▶ **Activity**
Reproduce the entries exactly as they appear below.

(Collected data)
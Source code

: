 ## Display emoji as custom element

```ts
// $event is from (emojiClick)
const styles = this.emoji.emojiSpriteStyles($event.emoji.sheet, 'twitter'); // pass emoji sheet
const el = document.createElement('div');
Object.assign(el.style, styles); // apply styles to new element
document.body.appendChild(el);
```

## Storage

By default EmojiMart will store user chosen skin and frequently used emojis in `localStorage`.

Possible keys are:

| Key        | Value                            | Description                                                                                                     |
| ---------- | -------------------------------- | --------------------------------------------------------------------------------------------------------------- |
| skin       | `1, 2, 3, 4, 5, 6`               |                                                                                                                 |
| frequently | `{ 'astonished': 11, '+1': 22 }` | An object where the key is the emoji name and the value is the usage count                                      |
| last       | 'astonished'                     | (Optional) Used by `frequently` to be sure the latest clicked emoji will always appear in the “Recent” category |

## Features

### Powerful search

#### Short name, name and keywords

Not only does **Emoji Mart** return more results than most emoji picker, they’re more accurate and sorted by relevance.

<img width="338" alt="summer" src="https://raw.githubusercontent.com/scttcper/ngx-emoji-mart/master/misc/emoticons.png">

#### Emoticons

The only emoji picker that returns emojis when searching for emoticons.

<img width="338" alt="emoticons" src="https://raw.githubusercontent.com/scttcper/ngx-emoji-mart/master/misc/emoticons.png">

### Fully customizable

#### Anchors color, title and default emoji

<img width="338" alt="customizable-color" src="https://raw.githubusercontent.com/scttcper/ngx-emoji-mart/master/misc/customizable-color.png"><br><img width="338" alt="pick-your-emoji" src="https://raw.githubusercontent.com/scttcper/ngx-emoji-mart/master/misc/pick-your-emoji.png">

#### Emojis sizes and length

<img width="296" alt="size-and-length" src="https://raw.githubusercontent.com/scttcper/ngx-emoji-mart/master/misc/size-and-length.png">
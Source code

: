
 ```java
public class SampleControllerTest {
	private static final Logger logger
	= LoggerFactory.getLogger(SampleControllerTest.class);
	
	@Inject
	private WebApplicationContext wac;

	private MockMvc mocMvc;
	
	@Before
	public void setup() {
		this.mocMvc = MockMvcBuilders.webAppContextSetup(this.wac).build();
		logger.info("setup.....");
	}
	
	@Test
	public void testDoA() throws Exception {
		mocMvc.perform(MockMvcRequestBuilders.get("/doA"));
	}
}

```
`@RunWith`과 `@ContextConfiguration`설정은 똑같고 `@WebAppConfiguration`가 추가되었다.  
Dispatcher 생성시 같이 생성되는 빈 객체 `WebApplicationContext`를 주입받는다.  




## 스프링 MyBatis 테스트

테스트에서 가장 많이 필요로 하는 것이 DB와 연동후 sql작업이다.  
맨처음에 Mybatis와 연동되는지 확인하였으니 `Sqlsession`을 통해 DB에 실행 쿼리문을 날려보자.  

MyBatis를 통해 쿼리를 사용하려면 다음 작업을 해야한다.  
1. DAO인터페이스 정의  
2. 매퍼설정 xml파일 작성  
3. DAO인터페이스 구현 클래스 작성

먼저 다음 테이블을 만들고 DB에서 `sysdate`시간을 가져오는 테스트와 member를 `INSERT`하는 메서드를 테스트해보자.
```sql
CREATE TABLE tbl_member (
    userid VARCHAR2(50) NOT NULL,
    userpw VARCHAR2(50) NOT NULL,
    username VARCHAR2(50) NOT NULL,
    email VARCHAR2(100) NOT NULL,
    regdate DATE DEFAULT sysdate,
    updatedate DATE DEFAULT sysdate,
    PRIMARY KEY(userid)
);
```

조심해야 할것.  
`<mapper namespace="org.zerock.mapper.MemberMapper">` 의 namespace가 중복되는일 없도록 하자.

▶ **Written solution**
Source code

: ## Display emoji as custom element

```ts
// $event is from (emojiClick)
const styles = this.emoji.emojiSpriteStyles($event.emoji.sheet, 'twitter'); // pass emoji sheet
const el = document.createElement('div');
Object.assign(el.style, styles); // apply styles to new element
document.body.appendChild(el);
```

## Storage

By default EmojiMart will store user chosen skin and frequently used emojis in `localStorage`.

Possible keys are:

| Key        | Value                            | Description                                                                                                     |
| ---------- | -------------------------------- | --------------------------------------------------------------------------------------------------------------- |
| skin       | `1, 2, 3, 4, 5, 6`               |                                                                                                                 |
| frequently | `{ 'astonished': 11, '+1': 22 }` | An object where the key is the emoji name and the value is the usage count                                      |
| last       | 'astonished'                     | (Optional) Used by `frequently` to be sure the latest clicked emoji will always appear in the “Recent” category |

## Features

### Powerful search

#### Short name, name and keywords

Not only does **Emoji Mart** return more results than most emoji picker, they’re more accurate and sorted by relevance.

<img width="338" alt="summer" src="https://raw.githubusercontent.com/scttcper/ngx-emoji-mart/master/misc/emoticons.png">

#### Emoticons

The only emoji picker that returns emojis when searching for emoticons.

<img width="338" alt="emoticons" src="https://raw.githubusercontent.com/scttcper/ngx-emoji-mart/master/misc/emoticons.png">

### Fully customizable

#### Anchors color, title and default emoji

<img width="338" alt="customizable-color" src="https://raw.githubusercontent.com/scttcper/ngx-emoji-mart/master/misc/customizable-color.png"><br><img width="338" alt="pick-your-emoji" src="https://raw.githubusercontent.com/scttcper/ngx-emoji-mart/master/misc/pick-your-emoji.png">

#### Emojis sizes and length

<img width="296" alt="size-and-length" src="https://raw.githubusercontent.com/scttcper/ngx-emoji-mart/master/misc/size-and-length.png">
Source code

:
 ```java
public class SampleControllerTest {
	private static final Logger logger
	= LoggerFactory.getLogger(SampleControllerTest.class);
	
	@Inject
	private WebApplicationContext wac;

	private MockMvc mocMvc;
	
	@Before
	public void setup() {
		this.mocMvc = MockMvcBuilders.webAppContextSetup(this.wac).build();
		logger.info("setup.....");
	}
	
	@Test
	public void testDoA() throws Exception {
		mocMvc.perform(MockMvcRequestBuilders.get("/doA"));
	}
}

```
`@RunWith`과 `@ContextConfiguration`설정은 똑같고 `@WebAppConfiguration`가 추가되었다.  
Dispatcher 생성시 같이 생성되는 빈 객체 `WebApplicationContext`를 주입받는다.  




## 스프링 MyBatis 테스트

테스트에서 가장 많이 필요로 하는 것이 DB와 연동후 sql작업이다.  
맨처음에 Mybatis와 연동되는지 확인하였으니 `Sqlsession`을 통해 DB에 실행 쿼리문을 날려보자.  

MyBatis를 통해 쿼리를 사용하려면 다음 작업을 해야한다.  
1. DAO인터페이스 정의  
2. 매퍼설정 xml파일 작성  
3. DAO인터페이스 구현 클래스 작성

먼저 다음 테이블을 만들고 DB에서 `sysdate`시간을 가져오는 테스트와 member를 `INSERT`하는 메서드를 테스트해보자.
```sql
CREATE TABLE tbl_member (
    userid VARCHAR2(50) NOT NULL,
    userpw VARCHAR2(50) NOT NULL,
    username VARCHAR2(50) NOT NULL,
    email VARCHAR2(100) NOT NULL,
    regdate DATE DEFAULT sysdate,
    updatedate DATE DEFAULT sysdate,
    PRIMARY KEY(userid)
);
```

조심해야 할것.  
`<mapper namespace="org.zerock.mapper.MemberMapper">` 의 namespace가 중복되는일 없도록 하자.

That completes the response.